# DIRECTIONS FOR THIS TASK
A single figure is required: the number of lines in the listing below containing the word "have".
____________
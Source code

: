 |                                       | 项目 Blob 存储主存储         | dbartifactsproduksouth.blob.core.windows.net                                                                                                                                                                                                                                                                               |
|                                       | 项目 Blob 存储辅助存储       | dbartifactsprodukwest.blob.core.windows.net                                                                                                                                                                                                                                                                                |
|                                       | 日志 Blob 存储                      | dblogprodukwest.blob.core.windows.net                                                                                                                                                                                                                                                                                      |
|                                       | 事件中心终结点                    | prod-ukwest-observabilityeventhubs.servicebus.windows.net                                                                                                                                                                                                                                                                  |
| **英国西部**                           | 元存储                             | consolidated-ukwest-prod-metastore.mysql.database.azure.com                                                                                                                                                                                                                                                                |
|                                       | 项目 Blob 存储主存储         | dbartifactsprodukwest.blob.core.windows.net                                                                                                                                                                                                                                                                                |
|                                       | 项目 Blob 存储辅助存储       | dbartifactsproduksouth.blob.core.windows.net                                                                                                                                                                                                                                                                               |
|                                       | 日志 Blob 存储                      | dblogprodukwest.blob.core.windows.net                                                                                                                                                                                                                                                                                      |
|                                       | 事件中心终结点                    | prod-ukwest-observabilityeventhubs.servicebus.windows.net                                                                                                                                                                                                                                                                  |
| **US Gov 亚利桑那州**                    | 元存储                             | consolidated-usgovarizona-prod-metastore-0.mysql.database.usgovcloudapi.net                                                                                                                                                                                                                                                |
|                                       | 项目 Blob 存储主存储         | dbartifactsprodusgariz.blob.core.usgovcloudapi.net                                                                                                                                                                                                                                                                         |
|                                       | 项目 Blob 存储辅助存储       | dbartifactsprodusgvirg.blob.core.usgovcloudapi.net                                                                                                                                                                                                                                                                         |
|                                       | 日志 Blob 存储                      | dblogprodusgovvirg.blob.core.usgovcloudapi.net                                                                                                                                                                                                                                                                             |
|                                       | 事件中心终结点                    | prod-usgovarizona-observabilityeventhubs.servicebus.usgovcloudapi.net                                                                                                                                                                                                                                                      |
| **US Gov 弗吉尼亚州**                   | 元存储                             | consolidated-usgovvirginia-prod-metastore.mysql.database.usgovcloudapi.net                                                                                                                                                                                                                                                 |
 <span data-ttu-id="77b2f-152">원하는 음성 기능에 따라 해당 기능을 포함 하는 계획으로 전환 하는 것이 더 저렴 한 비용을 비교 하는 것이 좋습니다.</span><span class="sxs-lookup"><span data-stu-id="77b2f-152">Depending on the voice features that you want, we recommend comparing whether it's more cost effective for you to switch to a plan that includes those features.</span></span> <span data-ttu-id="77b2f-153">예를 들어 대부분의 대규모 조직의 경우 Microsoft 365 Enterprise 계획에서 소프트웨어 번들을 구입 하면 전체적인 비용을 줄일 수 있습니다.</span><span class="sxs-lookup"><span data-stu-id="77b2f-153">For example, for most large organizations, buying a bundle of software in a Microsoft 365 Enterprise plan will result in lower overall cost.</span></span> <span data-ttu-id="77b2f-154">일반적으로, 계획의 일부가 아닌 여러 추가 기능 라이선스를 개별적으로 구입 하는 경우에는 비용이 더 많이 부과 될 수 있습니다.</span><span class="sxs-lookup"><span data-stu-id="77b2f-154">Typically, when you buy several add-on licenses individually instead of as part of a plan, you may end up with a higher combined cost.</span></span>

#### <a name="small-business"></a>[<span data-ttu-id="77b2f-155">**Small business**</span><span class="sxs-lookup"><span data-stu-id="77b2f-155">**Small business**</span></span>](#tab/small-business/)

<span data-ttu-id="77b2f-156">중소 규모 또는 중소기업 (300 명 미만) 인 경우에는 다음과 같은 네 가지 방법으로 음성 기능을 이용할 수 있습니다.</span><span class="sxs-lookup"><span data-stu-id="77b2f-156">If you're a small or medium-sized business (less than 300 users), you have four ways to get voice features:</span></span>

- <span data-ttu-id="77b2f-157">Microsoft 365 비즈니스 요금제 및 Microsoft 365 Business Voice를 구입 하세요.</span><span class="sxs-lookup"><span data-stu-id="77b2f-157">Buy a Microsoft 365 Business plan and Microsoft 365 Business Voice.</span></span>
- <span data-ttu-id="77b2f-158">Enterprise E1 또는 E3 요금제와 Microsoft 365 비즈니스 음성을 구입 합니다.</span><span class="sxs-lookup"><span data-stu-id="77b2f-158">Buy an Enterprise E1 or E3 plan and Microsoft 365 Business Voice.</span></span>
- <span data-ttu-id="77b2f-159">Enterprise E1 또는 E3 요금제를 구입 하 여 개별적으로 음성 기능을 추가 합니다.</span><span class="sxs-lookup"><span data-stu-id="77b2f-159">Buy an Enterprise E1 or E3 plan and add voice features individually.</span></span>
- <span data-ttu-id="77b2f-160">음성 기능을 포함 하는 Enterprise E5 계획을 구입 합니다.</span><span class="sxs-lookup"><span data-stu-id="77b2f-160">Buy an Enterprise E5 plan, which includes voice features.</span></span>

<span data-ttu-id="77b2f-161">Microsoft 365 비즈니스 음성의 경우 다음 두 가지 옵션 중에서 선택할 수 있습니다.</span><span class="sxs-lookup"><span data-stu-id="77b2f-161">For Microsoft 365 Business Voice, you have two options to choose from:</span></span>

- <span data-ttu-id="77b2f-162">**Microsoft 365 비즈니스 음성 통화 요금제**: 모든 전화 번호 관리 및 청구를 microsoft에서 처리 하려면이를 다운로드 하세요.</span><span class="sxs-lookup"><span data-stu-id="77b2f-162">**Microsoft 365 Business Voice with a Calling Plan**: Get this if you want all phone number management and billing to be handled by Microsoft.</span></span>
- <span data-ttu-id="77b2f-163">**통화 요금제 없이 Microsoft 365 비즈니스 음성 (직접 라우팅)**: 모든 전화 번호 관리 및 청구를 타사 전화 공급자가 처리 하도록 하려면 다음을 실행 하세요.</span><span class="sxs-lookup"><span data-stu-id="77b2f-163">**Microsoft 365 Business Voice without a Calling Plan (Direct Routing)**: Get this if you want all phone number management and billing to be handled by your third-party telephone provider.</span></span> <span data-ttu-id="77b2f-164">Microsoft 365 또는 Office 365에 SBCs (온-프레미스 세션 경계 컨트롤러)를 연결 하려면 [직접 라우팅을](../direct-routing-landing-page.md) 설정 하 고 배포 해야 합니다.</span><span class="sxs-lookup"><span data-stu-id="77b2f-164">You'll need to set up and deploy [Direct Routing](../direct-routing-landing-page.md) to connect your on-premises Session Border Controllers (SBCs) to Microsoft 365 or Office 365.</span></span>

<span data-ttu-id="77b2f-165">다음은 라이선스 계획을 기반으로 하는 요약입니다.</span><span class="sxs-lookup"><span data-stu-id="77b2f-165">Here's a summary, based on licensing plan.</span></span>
____________
# RESULT FOR THIS EXERCISE
2